Crystal Springs Drinking Water covenants and agrees that each Note shall have an
executed Guarantee endorsed thereon substantially in the form of Exhibit A
hereto.

         Section 3. To further evidence the Guarantee set forth in Section 12.01
of the Indenture, Crystal Springs hereby agrees that a notation of such
Guarantee, substantially in the form of Exhibit A hereto, shall be endorsed on
each Note authenticated and delivered by the Trustee. Such Guarantee shall be
executed on behalf of Crystal Springs by either manual or facsimile signature of
two Officers of Crystal Springs, each of whom, in each case, shall have been
duly authorized to so execute by all requisite corporate action. The validity
and enforceability of the Guarantee shall not be affected by the fact that it is
not affixed to any particular Note.

         Section 4. To further evidence the Guarantee set forth in Section 12.01
of the Indenture, Crystal Springs Drinking Water hereby agrees that a notation
of such Guarantee, substantially in the form of Exhibit A hereto, shall be
endorsed on each Note authenticated and delivered by the Trustee. Such Guarantee
shall be executed on behalf of Crystal Springs Drinking Water by either manual
or facsimile signature of two Officers of Crystal Springs Drinking Water, each
of whom, in each case, shall have been duly authorized to so execute by all
requisite corporate action. The validity and enforceability of the Guarantee
shall not be affected by the fact that it is not affixed to any particular Note.

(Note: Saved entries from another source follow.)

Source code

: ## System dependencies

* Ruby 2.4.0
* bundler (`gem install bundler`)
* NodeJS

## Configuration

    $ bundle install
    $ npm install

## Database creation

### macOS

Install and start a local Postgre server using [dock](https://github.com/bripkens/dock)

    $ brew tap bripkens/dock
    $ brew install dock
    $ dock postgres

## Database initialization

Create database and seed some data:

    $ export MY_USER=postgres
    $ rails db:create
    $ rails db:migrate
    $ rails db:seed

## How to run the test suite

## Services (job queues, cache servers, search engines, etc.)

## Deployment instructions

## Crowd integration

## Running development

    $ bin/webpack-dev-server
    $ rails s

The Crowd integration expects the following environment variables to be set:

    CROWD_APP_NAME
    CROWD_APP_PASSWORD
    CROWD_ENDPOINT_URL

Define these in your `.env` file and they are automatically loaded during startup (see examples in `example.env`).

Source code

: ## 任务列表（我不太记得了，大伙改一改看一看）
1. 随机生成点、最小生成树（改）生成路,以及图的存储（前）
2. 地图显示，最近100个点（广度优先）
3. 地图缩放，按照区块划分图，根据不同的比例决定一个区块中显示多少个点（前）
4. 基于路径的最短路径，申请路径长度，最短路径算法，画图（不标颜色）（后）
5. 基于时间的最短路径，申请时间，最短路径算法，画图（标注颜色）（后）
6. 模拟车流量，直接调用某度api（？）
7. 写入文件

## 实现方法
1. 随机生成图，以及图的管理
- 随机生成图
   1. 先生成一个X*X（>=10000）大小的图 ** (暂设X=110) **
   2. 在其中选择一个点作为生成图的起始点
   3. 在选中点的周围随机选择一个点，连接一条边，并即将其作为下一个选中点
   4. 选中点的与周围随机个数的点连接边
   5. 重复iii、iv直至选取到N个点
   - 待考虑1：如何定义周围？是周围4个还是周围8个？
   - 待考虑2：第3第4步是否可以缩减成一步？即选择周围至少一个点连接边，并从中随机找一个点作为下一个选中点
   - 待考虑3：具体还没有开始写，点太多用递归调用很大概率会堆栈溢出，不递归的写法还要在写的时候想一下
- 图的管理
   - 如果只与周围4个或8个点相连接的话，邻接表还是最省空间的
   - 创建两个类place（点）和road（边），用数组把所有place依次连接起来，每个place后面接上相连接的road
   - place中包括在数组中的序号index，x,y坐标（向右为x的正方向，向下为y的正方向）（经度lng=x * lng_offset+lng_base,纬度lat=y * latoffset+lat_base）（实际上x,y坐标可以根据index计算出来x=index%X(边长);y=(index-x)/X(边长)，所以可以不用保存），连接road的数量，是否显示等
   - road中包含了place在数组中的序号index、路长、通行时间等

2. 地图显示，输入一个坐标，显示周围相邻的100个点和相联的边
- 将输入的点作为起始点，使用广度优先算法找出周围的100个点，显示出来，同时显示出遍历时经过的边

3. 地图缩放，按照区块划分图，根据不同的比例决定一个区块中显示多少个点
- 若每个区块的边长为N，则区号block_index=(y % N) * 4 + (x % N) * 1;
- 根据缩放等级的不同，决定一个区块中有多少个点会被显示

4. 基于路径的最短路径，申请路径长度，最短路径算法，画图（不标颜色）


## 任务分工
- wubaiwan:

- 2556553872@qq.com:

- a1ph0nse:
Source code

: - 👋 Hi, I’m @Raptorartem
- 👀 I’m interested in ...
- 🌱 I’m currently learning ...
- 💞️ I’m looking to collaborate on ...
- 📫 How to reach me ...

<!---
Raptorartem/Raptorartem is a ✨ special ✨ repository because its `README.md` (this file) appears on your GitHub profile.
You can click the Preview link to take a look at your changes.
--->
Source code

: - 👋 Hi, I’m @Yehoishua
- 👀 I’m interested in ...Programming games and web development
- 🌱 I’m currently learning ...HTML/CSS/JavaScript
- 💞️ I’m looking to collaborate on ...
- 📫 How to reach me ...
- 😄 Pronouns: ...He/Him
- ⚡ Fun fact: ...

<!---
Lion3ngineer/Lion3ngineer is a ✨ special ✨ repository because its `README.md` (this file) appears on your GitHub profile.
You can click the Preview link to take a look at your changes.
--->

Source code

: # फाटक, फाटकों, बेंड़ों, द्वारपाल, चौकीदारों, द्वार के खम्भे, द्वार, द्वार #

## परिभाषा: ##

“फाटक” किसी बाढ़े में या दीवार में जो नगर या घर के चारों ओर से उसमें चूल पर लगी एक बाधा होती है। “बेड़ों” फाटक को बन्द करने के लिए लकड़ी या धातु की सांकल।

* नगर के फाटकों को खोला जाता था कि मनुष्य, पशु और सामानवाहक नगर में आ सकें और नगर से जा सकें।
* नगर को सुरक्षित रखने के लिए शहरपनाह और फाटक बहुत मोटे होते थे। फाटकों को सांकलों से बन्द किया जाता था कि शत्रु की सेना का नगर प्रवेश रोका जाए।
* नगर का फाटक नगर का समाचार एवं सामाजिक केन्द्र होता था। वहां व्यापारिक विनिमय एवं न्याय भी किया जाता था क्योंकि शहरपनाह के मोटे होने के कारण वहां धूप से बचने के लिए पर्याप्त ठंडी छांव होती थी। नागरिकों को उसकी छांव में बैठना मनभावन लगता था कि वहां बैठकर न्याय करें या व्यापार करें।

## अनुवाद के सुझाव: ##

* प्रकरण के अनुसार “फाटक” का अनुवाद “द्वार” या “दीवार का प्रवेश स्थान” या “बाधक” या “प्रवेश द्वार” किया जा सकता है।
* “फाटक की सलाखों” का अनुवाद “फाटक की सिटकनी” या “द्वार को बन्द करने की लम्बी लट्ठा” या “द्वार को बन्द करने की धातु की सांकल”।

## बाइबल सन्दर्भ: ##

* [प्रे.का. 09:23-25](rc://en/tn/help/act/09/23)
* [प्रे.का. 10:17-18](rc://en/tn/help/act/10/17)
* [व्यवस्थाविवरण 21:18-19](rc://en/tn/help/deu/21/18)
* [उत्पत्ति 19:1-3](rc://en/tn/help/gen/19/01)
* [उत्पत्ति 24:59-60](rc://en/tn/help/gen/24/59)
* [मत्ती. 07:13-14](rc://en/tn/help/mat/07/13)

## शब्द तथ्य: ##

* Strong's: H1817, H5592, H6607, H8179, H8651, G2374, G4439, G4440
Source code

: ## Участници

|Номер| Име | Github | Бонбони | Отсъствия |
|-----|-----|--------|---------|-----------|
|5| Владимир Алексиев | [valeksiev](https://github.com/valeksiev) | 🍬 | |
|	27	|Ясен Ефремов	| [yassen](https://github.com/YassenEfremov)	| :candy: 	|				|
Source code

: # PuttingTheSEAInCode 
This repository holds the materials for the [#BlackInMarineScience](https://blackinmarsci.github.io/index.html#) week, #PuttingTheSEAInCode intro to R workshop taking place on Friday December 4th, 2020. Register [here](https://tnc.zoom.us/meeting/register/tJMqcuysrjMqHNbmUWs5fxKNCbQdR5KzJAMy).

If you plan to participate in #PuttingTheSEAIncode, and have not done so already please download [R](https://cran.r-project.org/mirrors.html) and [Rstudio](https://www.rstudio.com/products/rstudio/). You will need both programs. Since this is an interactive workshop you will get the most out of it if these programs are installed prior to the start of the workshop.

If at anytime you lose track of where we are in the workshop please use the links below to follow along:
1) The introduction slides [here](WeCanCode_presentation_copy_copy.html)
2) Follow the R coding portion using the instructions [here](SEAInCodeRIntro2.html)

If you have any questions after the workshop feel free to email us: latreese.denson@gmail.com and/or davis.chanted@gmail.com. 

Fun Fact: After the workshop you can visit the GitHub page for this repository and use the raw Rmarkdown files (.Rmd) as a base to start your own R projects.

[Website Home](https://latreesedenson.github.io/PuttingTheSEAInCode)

         Section 5. The terms and provisions contained in the Notes annexed to
the Indenture as Exhibit A and the Guarantee annexed hereto as Exhibit A, shall
constitute, and are hereby expressly made, a part of this First Supplemental
Indenture and, to the extent applicable, each of Crystal Springs and Crystal
Springs Drinking Water, by their respective execution and delivery of this First
Supplemental Indenture, expressly agrees to such terms and provisions and to be
bound thereby.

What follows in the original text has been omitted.